Field Trip Takes Graduate Students Through Guadalupe Mountains' Carbonate Formations
During fall break, Professors Derek Sawyer and Matthew Saltzman led a field trip to share the spectacular geology of the Guadalupe Mountains with 8 of our earth science graduate students. The 5-day trip featured visits to classic locations of Bat Cave Draw, Walnut Canyon, Frijole Ranch, Sitting Bull Falls/Last Chance Canyon, Castile Evaporites, the Rader Slide, and ending with a strenuous but rewarding hike up to Guadalupe Peak!

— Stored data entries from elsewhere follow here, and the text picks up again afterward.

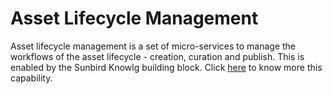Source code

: # Asset Lifecycle Management

Asset lifecycle management is a set of micro-services to manage the workflows of the asset lifecycle - creation, curation and publish. This is enabled by the Sunbird Knowlg building block. Click [here](http://127.0.0.1:5000/s/aanfWbeVT74C5lXDPde3/learn/capabilities/asset-lifecycle-management) to know more this capability.



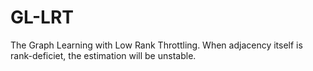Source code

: # GL-LRT
The Graph Learning with Low Rank Throttling.
When adjacency itself is rank-deficiet, the estimation will be unstable.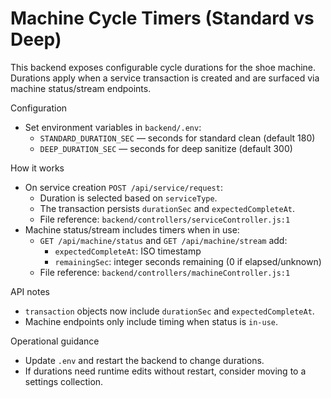 # Machine Cycle Timers (Standard vs Deep)

This backend exposes configurable cycle durations for the shoe machine. Durations apply when a service transaction is created and are surfaced via machine status/stream endpoints.

Configuration
- Set environment variables in `backend/.env`:
  - `STANDARD_DURATION_SEC` — seconds for standard clean (default 180)
  - `DEEP_DURATION_SEC` — seconds for deep sanitize (default 300)

How it works
- On service creation `POST /api/service/request`:
  - Duration is selected based on `serviceType`.
  - The transaction persists `durationSec` and `expectedCompleteAt`.
  - File reference: `backend/controllers/serviceController.js:1`
- Machine status/stream includes timers when in use:
  - `GET /api/machine/status` and `GET /api/machine/stream` add:
    - `expectedCompleteAt`: ISO timestamp
    - `remainingSec`: integer seconds remaining (0 if elapsed/unknown)
  - File reference: `backend/controllers/machineController.js:1`

API notes
- `transaction` objects now include `durationSec` and `expectedCompleteAt`.
- Machine endpoints only include timing when status is `in-use`.

Operational guidance
- Update `.env` and restart the backend to change durations.
- If durations need runtime edits without restart, consider moving to a settings collection.


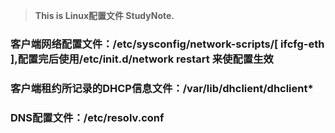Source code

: > **This is Linux配置文件 StudyNote.**  



###  客户端网络配置文件：/etc/sysconfig/network-scripts/[ ifcfg-eth ],配置完后使用/etc/init.d/network restart 来使配置生效

###  客户端租约所记录的DHCP信息文件：/var/lib/dhclient/dhclient*

###  DNS配置文件：/etc/resolv.conf

###  
###  
###  
###  
###  
###  
###  
###  
###  





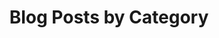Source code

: ---
title: "Blog Posts by Category"
layout: categories
permalink: /categories/
author_profile: false
---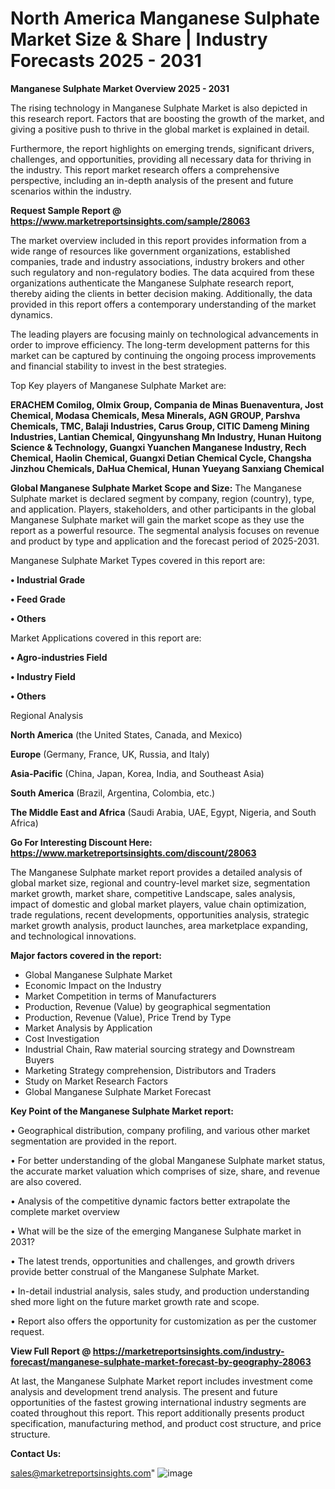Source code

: # North America Manganese Sulphate Market Size & Share | Industry Forecasts 2025 - 2031

<Strong> Manganese Sulphate Market Overview 2025 - 2031</strong>

The rising technology in Manganese Sulphate Market is also depicted in this research report. Factors that are boosting the growth of the market, and giving a positive push to thrive in the global market is explained in detail.

Furthermore, the report highlights on emerging trends, significant drivers, challenges, and opportunities, providing all necessary data for thriving in the industry. This report market research offers a comprehensive perspective, including an in-depth analysis of the present and future scenarios within the industry.

<strong>Request Sample Report @ <a href=https://www.marketreportsinsights.com/sample/28063>https://www.marketreportsinsights.com/sample/28063</a></strong>

The market overview included in this report provides information from a wide range of resources like government organizations, established companies, trade and industry associations, industry brokers and other such regulatory and non-regulatory bodies. The data acquired from these organizations authenticate the Manganese Sulphate research report, thereby aiding the clients in better decision making. Additionally, the data provided in this report offers a contemporary understanding of the market dynamics.

The leading players are focusing mainly on technological advancements in order to improve efficiency. The long-term development patterns for this market can be captured by continuing the ongoing process improvements and financial stability to invest in the best strategies.

Top Key players of Manganese Sulphate Market are:

<strong>ERACHEM Comilog, Olmix Group, Compania de Minas Buenaventura, Jost Chemical, Modasa Chemicals, Mesa Minerals, AGN GROUP, Parshva Chemicals, TMC, Balaji Industries, Carus Group, CITIC Dameng Mining Industries, Lantian Chemical, Qingyunshang Mn Industry, Hunan Huitong Science & Technology, Guangxi Yuanchen Manganese Industry, Rech Chemical, Haolin Chemical, Guangxi Detian Chemical Cycle, Changsha Jinzhou Chemicals, DaHua Chemical, Hunan Yueyang Sanxiang Chemical</strong>

<strong><b>Global Manganese Sulphate Market Scope and Size:</b></strong>
The Manganese Sulphate market is declared segment by company, region (country), type, and application. Players, stakeholders, and other participants in the global Manganese Sulphate market will gain the market scope as they use the report as a powerful resource. The segmental analysis focuses on revenue and product by type and application and the forecast period of 2025-2031.

Manganese Sulphate Market Types covered in this report are:

<strong>• Industrial Grade

• Feed Grade

• Others</strong>

Market Applications covered in this report are:

<strong>• Agro-industries Field

• Industry Field

• Others</strong> 

Regional Analysis

<strong>North America</strong> (the United States, Canada, and Mexico)

<strong>Europe</strong> (Germany, France, UK, Russia, and Italy)

<strong>Asia-Pacific</strong> (China, Japan, Korea, India, and Southeast Asia)

<strong>South America</strong> (Brazil, Argentina, Colombia, etc.)

<strong>The Middle East and Africa</strong> (Saudi Arabia, UAE, Egypt, Nigeria, and South Africa)

<strong>Go For Interesting Discount Here: <a href=https://www.marketreportsinsights.com/discount/28063>https://www.marketreportsinsights.com/discount/28063</a></strong>

The Manganese Sulphate market report provides a detailed analysis of global market size, regional and country-level market size, segmentation market growth, market share, competitive Landscape, sales analysis, impact of domestic and global market players, value chain optimization, trade regulations, recent developments, opportunities analysis, strategic market growth analysis, product launches, area marketplace expanding, and technological innovations.

<strong><b>Major factors covered in the report:</b></strong>
<ul>
  <li>Global Manganese Sulphate Market </li>
  <li>Economic Impact on the Industry</li>
  <li>Market Competition in terms of Manufacturers</li>
  <li>Production, Revenue (Value) by geographical segmentation</li>
  <li>Production, Revenue (Value), Price Trend by Type</li>
  <li>Market Analysis by Application</li>
  <li>Cost Investigation</li>
  <li>Industrial Chain, Raw material sourcing strategy and Downstream Buyers</li>
  <li>Marketing Strategy comprehension, Distributors and Traders</li>
  <li>Study on Market Research Factors</li>
  <li>Global Manganese Sulphate Market Forecast</li>
</ul>

<strong><b>Key Point of the Manganese Sulphate Market report:</b></strong>

• Geographical distribution, company profiling, and various other market segmentation are provided in the report.

• For better understanding of the global Manganese Sulphate market status, the accurate market valuation which comprises of size, share, and revenue are also covered.

• Analysis of the competitive dynamic factors better extrapolate the complete market overview

• What will be the size of the emerging Manganese Sulphate market in 2031?

• The latest trends, opportunities and challenges, and growth drivers provide better construal of the Manganese Sulphate Market.

• In-detail industrial analysis, sales study, and production understanding shed more light on the future market growth rate and scope.

• Report also offers the opportunity for customization as per the customer request.

<strong><b>View Full Report @ <a href=https://marketreportsinsights.com/industry-forecast/manganese-sulphate-market-forecast-by-geography-28063>https://marketreportsinsights.com/industry-forecast/manganese-sulphate-market-forecast-by-geography-28063</a></b></strong>


At last, the Manganese Sulphate Market report includes investment come analysis and development trend analysis. The present and future opportunities of the fastest growing international industry segments are coated throughout this report. This report additionally presents product specification, manufacturing method, and product cost structure, and price structure.

<strong>Contact Us:</strong>

sales@marketreportsinsights.com"
![image](https://github.com/user-attachments/assets/00fb5954-cb15-4ecb-9917-9cbde5502b78)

The Guadalupe Mountains provide outstanding continuous exposures of a wide spectrum of carbonate and siliciclastic environments across a shelf-to-basin transect. Prior to the trip, students paired up to research an outcrop locality of their choosing. In the field, day trips were led by each team and as a group worked together to interpret depositional environments and synthesize observations to infer paleogeographic evolution.
Quotes from students:
"The trip to the Guadalupe mountains helped me connect sedimentary and stratigraphy concepts, reflection seismology, and basin analysis to real world rocks! This visualization was incredibly helpful, and not to mention beautiful!"
"My favorite part of the trip was getting to witness the GSSP Capitanian Stage marker. Being able to see and feel the rocks that have denoted a globally defined boundary in the geologic time scale is something truly special."
A big thanks for funding support from the School of Earth Sciences for financial support to make this trip happen.